|시간 제한||메모리 제한||제출||정답||맞은 사람||정답 비율|
|2 초||128 MB||36||10||8||33.333%|
As you know, after the award ceremony of SWERC it is customary to publish a complete scoreboard with detailed information on the submissions and verdicts received. However, due to the buggy contest management system, most of the relevant data are not being recorded today. Clearly such state of affairs fails to meet the high standards we are committed to, so the judges have resolved to make up the rest of the data based on whatever shred of information left, and hope contestants are unable to tell the difference. To make our lives even simpler, we kindly ask you to provide a solution for us, or else today’s scoreboard will remain forever veiled in mystery (even the fake one).
What we will know by the end of the contest is the number T of teams, the number P of problems, and the number of accepted submissions by each team. From the number and colour of balloons floating around on the premises we will also be able to infer how many teams solved each of the problems. Your task is to figure out which teams solved which problems.
Our counting skills are not up to par, so your program should be able to detect when the data we collected must be wrong (see sample input 1). Otherwise you should output a possible solution, represented as a sequence of T strings of P characters each, in the following way. Both problems and teams are assigned with distinct integers, from 1 to P and 1 to T, respectively. For team number i (1 ≤ i ≤ T), write the string on alphabet N,Y such that its j-th (1 ≤ j ≤ P) character is Y if the team managed to get problem j accepted, and N otherwise. For example, the following three strings form a solution to the second sample case, where the score of each of three teams is 2, 1, 2, and the count of accepted submissions for each of three problems is 1, 2, 2:
NYY NNY YYN
There is at least one other solution, namely
NYY NYN YNY
When several solutions are possible we ask you to supply the one giving rise to the lexicographically smallest string, when each of the T rows are concatenated in order. In the example above we prefer the first solution, since NYYNNYYYN comes before NYYNYNYNY in lexicographical order. (String S comes before S' in lexicographical order if the first different character between the two is N in S but Y in S').
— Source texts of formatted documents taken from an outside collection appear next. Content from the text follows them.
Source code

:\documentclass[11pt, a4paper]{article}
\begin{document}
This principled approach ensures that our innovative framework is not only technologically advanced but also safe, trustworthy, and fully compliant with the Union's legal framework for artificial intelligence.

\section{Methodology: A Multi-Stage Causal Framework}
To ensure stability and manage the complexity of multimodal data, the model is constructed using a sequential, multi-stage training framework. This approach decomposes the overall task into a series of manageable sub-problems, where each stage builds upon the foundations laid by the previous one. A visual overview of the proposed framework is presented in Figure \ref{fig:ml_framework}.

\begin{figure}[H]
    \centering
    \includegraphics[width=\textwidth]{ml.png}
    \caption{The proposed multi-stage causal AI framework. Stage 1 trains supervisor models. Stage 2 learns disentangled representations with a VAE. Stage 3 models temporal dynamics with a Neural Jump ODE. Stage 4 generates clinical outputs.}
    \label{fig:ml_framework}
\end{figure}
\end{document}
Each input case is described by three lines:
The first contains two space-separated integers T (the number of teams) and P (the number of problems), with 1 ≤ T, P ≤ 80. The second contains T space-separated integers between 0 and 90 (inclusive), the i-th of which indicates the number of problems solved by team i. The third (and last) line has P integers between 0 and 90, the j-th of which describes the number of teams successfully solving problem j.
Different input cases are separated by a blank line. The last line of the input file will be 0 0.
If the input data has a solution, print T lines of P characters each, depicting the lexicographically smallest solution as explained above. Otherwise output a single line with the word Impossible. In any case a blank line should separate outputs for different test cases.